**Exercise details:**
Search the entries for the word "internet". Copy every line that holds it.

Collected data

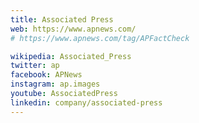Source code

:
 ```yaml
---
title: Associated Press
web: https://www.apnews.com/
# https://www.apnews.com/tag/APFactCheck

wikipedia: Associated_Press
twitter: ap
facebook: APNews
instagram: ap.images
youtube: AssociatedPress
linkedin: company/associated-press
---
```


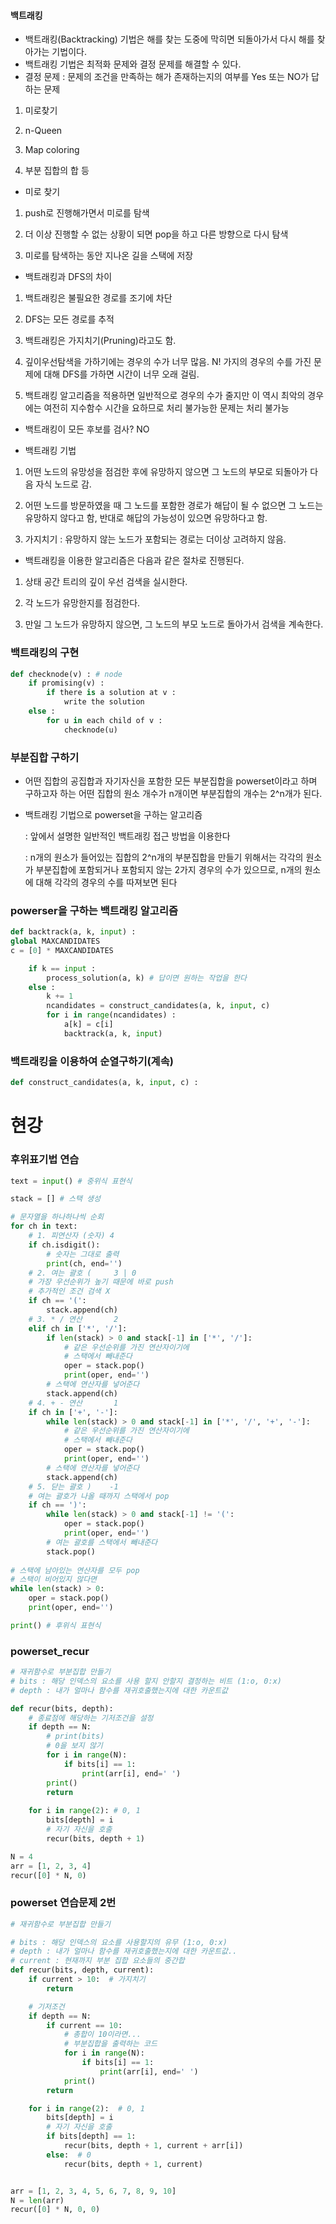 ﻿#### 백트래킹

* 백트래킹(Backtracking) 기법은 해를 찾는 도중에 막히면 되돌아가서 다시 해를 찾아가는 기법이다.
* 백트래킹 기법은 최적화 문제와 결정 문제를 해결할 수 있다.
* 결정 문제 : 문제의 조건을 만족하는 해가 존재하는지의 여부를 Yes 또는 NO가 답하는 문제

1. 미로찾기

2. n-Queen

3. Map coloring

4. 부분 집합의 합 등

* 미로 찾기

1. push로 진행해가면서 미로를 탐색

2. 더 이상 진행할 수 없는 상황이 되면 pop을 하고 다른 방향으로 다시 탐색

3. 미로를 탐색하는 동안 지나온 길을 스택에 저장

* 백트래킹과 DFS의 차이

1. 백트래킹은 불필요한 경로를 조기에 차단

2. DFS는 모든 경로를 추적

3. 백트래킹은 가지치기(Pruning)라고도 함.

4. 깊이우선탐색을 가하기에는 경우의 수가 너무 많음. N! 가지의 경우의 수를 가진 문제에 대해 DFS를 가하면 시간이 너무 오래 걸림.

5. 백트래킹 알고리즘을 적용하면 일반적으로 경우의 수가 줄지만 이 역시 최악의 경우에는 여전히 지수함수 시간을 요하므로 처리 불가능한 문제는 처리 불가능

* 백트래킹이 모든 후보를 검사? NO

* 백트래킹 기법

1. 어떤 노드의 유망성을 점검한 후에 유망하지 않으면 그 노드의 부모로 되돌아가 다음 자식 노드로 감.

2. 어떤 노드를 방문하였을 때 그 노드를 포함한 경로가 해답이 될 수 없으면 그 노드는 유망하지 않다고 함, 반대로 해답의 가능성이 있으면 유망하다고 함.

3. 가지치기 : 유망하지 않는 노드가 포함되는 경로는 더이상 고려하지 않음.

* 백트래킹을 이용한 알고리즘은 다음과 같은 절차로 진행된다.

1. 상태 공간 트리의 깊이 우선 검색을 실시한다.

2. 각 노드가 유망한지를 점검한다.

3. 만일 그 노드가 유망하지 않으면, 그 노드의 부모 노드로 돌아가서 검색을 계속한다.

### 백트래킹의 구현

```python
def checknode(v) : # node
    if promising(v) :
        if there is a solution at v :
            write the solution
    else :
        for u in each child of v :
            checknode(u)
```

### 부분집합 구하기

* 어떤 집합의 공집합과 자기자신을 포함한 모든 부분집합을 powerset이라고 하며 구하고자 하는 어떤 집합의 원소 개수가 n개이면 부분집합의 개수는 2^n개가 된다.

* 백트래킹 기법으로 powerset을 구하는 알고리즘

  : 앞에서 설명한 일반적인 백트래킹 접근 방법을 이용한다

  : n개의 원소가 들어있는 집합의 2^n개의 부분집합을 만들기 위해서는 각각의 원소가 부분집합에 포함되거나 포함되지 않는 2가지 경우의 수가 있으므로, n개의 원소에 대해 각각의 경우의 수를 따져보면 된다

### powerser을 구하는 백트래킹 알고리즘

```python
def backtrack(a, k, input) :
global MAXCANDIDATES
c = [0] * MAXCANDIDATES

    if k == input :
        process_solution(a, k) # 답이면 원하는 작업을 한다
    else :
        k += 1
        ncandidates = construct_candidates(a, k, input, c)
        for i in range(ncandidates) :
            a[k] = c[i]
            backtrack(a, k, input)
```

### 백트래킹을 이용하여 순열구하기(계속)

```python
def construct_candidates(a, k, input, c) :
```

# 현강

### 후위표기법 연습

```python
text = input() # 중위식 표현식

stack = [] # 스택 생성

# 문자열을 하나하나씩 순회
for ch in text:
    # 1. 피연산자 (숫자) 4
    if ch.isdigit():
        # 숫자는 그대로 출력
        print(ch, end='')
    # 2. 여는 괄호 (     3 | 0
    # 가장 우선순위가 높기 때문에 바로 push
    # 추가적인 조건 검색 X
    if ch == '(':
        stack.append(ch)
    # 3. * / 연산       2
    elif ch in ['*', '/']:
        if len(stack) > 0 and stack[-1] in ['*', '/']:
            # 같은 우선순위를 가진 연산자이기에
            # 스택에서 빼내준다
            oper = stack.pop()
            print(oper, end='')
        # 스택에 연산자를 넣어준다
        stack.append(ch)
    # 4. + - 연산       1
    if ch in ['+', '-']:
        while len(stack) > 0 and stack[-1] in ['*', '/', '+', '-']:
            # 같은 우선순위를 가진 연산자이기에
            # 스택에서 빼내준다
            oper = stack.pop()
            print(oper, end='')
        # 스택에 연산자를 넣어준다
        stack.append(ch)
    # 5. 닫는 괄호 )    -1
    # 여는 괄호가 나올 때까지 스택에서 pop
    if ch == ')':
        while len(stack) > 0 and stack[-1] != '(':
            oper = stack.pop()
            print(oper, end='')
        # 여는 괄호를 스택에서 빼내준다
        stack.pop()
        
# 스택에 남아있는 연산자를 모두 pop
# 스택이 비어있지 않다면
while len(stack) > 0:
    oper = stack.pop()
    print(oper, end='')

print() # 후위식 표현식
```

### powerset_recur

```python
# 재귀함수로 부분집합 만들기
# bits : 해당 인덱스의 요소를 사용 할지 안할지 결정하는 비트 (1:o, 0:x)
# depth : 내가 얼마나 함수를 재귀호출했는지에 대한 카운트값

def recur(bits, depth):
    # 종료점에 해당하는 기저조건을 설정
    if depth == N:
        # print(bits)
        # 0을 보지 않기
        for i in range(N):
            if bits[i] == 1:
                print(arr[i], end=' ')
        print()
        return
    
    for i in range(2): # 0, 1
        bits[depth] = i
        # 자기 자신을 호출
        recur(bits, depth + 1)

N = 4
arr = [1, 2, 3, 4]
recur([0] * N, 0)
```

### powerset 연습문제 2번

```python
# 재귀함수로 부분집합 만들기

# bits : 해당 인덱스의 요소를 사용할지의 유무 (1:o, 0:x)
# depth : 내가 얼마나 함수를 재귀호출했는지에 대한 카운트값..
# current : 현재까지 부분 집합 요소들의 중간합
def recur(bits, depth, current):
    if current > 10:  # 가지치기
        return

    # 기저조건
    if depth == N:
        if current == 10:
            # 총합이 10이라면...
            # 부분집합을 출력하는 코드
            for i in range(N):
                if bits[i] == 1:
                    print(arr[i], end=' ')
            print()
        return

    for i in range(2):  # 0, 1
        bits[depth] = i
        # 자기 자신을 호출
        if bits[depth] == 1:
            recur(bits, depth + 1, current + arr[i])
        else:  # 0
            recur(bits, depth + 1, current)


arr = [1, 2, 3, 4, 5, 6, 7, 8, 9, 10]
N = len(arr)
recur([0] * N, 0, 0)
```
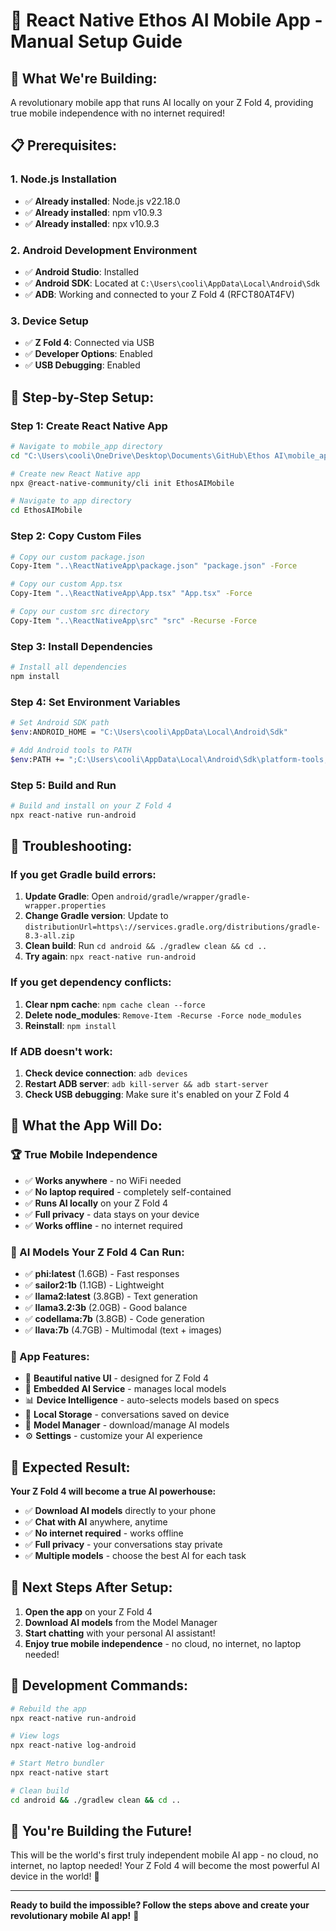 # 🚀 React Native Ethos AI Mobile App - Manual Setup Guide

## 🎯 **What We're Building:**
A revolutionary mobile app that runs AI locally on your Z Fold 4, providing true mobile independence with no internet required!

## 📋 **Prerequisites:**

### **1. Node.js Installation**
- ✅ **Already installed**: Node.js v22.18.0
- ✅ **Already installed**: npm v10.9.3
- ✅ **Already installed**: npx v10.9.3

### **2. Android Development Environment**
- ✅ **Android Studio**: Installed
- ✅ **Android SDK**: Located at `C:\Users\cooli\AppData\Local\Android\Sdk`
- ✅ **ADB**: Working and connected to your Z Fold 4 (RFCT80AT4FV)

### **3. Device Setup**
- ✅ **Z Fold 4**: Connected via USB
- ✅ **Developer Options**: Enabled
- ✅ **USB Debugging**: Enabled

## 🚀 **Step-by-Step Setup:**

### **Step 1: Create React Native App**
```bash
# Navigate to mobile_app directory
cd "C:\Users\cooli\OneDrive\Desktop\Documents\GitHub\Ethos AI\mobile_app"

# Create new React Native app
npx @react-native-community/cli init EthosAIMobile

# Navigate to app directory
cd EthosAIMobile
```

### **Step 2: Copy Custom Files**
```bash
# Copy our custom package.json
Copy-Item "..\ReactNativeApp\package.json" "package.json" -Force

# Copy our custom App.tsx
Copy-Item "..\ReactNativeApp\App.tsx" "App.tsx" -Force

# Copy our custom src directory
Copy-Item "..\ReactNativeApp\src" "src" -Recurse -Force
```

### **Step 3: Install Dependencies**
```bash
# Install all dependencies
npm install
```

### **Step 4: Set Environment Variables**
```bash
# Set Android SDK path
$env:ANDROID_HOME = "C:\Users\cooli\AppData\Local\Android\Sdk"

# Add Android tools to PATH
$env:PATH += ";C:\Users\cooli\AppData\Local\Android\Sdk\platform-tools;C:\Users\cooli\AppData\Local\Android\Sdk\tools;C:\Users\cooli\AppData\Local\Android\Sdk\tools\bin"
```

### **Step 5: Build and Run**
```bash
# Build and install on your Z Fold 4
npx react-native run-android
```

## 🔧 **Troubleshooting:**

### **If you get Gradle build errors:**
1. **Update Gradle**: Open `android/gradle/wrapper/gradle-wrapper.properties`
2. **Change Gradle version**: Update to `distributionUrl=https\://services.gradle.org/distributions/gradle-8.3-all.zip`
3. **Clean build**: Run `cd android && ./gradlew clean && cd ..`
4. **Try again**: `npx react-native run-android`

### **If you get dependency conflicts:**
1. **Clear npm cache**: `npm cache clean --force`
2. **Delete node_modules**: `Remove-Item -Recurse -Force node_modules`
3. **Reinstall**: `npm install`

### **If ADB doesn't work:**
1. **Check device connection**: `adb devices`
2. **Restart ADB server**: `adb kill-server && adb start-server`
3. **Check USB debugging**: Make sure it's enabled on your Z Fold 4

## 📱 **What the App Will Do:**

### **🏆 True Mobile Independence**
- ✅ **Works anywhere** - no WiFi needed
- ✅ **No laptop required** - completely self-contained
- ✅ **Runs AI locally** on your Z Fold 4
- ✅ **Full privacy** - data stays on your device
- ✅ **Works offline** - no internet required

### **🤖 AI Models Your Z Fold 4 Can Run:**
- ✅ **phi:latest** (1.6GB) - Fast responses
- ✅ **sailor2:1b** (1.1GB) - Lightweight
- ✅ **llama2:latest** (3.8GB) - Text generation
- ✅ **llama3.2:3b** (2.0GB) - Good balance
- ✅ **codellama:7b** (3.8GB) - Code generation
- ✅ **llava:7b** (4.7GB) - Multimodal (text + images)

### **📱 App Features:**
- 🎨 **Beautiful native UI** - designed for Z Fold 4
- 🤖 **Embedded AI Service** - manages local models
- 📊 **Device Intelligence** - auto-selects models based on specs
- 💾 **Local Storage** - conversations saved on device
- 🔧 **Model Manager** - download/manage AI models
- ⚙️ **Settings** - customize your AI experience

## 🎯 **Expected Result:**

**Your Z Fold 4 will become a true AI powerhouse:**
- ✅ **Download AI models** directly to your phone
- ✅ **Chat with AI** anywhere, anytime
- ✅ **No internet required** - works offline
- ✅ **Full privacy** - your conversations stay private
- ✅ **Multiple models** - choose the best AI for each task

## 🚀 **Next Steps After Setup:**

1. **Open the app** on your Z Fold 4
2. **Download AI models** from the Model Manager
3. **Start chatting** with your personal AI assistant!
4. **Enjoy true mobile independence** - no cloud, no internet, no laptop needed!

## 🔧 **Development Commands:**

```bash
# Rebuild the app
npx react-native run-android

# View logs
npx react-native log-android

# Start Metro bundler
npx react-native start

# Clean build
cd android && ./gradlew clean && cd ..
```

## 🎉 **You're Building the Future!**

This will be the world's first truly independent mobile AI app - no cloud, no internet, no laptop needed! Your Z Fold 4 will become the most powerful AI device in the world! 🚀

---

**Ready to build the impossible? Follow the steps above and create your revolutionary mobile AI app!** 🎯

**Task response:**
A revolutionary mobile app that runs AI locally on your Z Fold 4, providing true mobile independence with no internet required!
- ✅ **Works offline** - no internet required
- ✅ **No internet required** - works offline
4. **Enjoy true mobile independence** - no cloud, no internet, no laptop needed!
This will be the world's first truly independent mobile AI app - no cloud, no internet, no laptop needed! Your Z Fold 4 will become the most powerful AI device in the world! 🚀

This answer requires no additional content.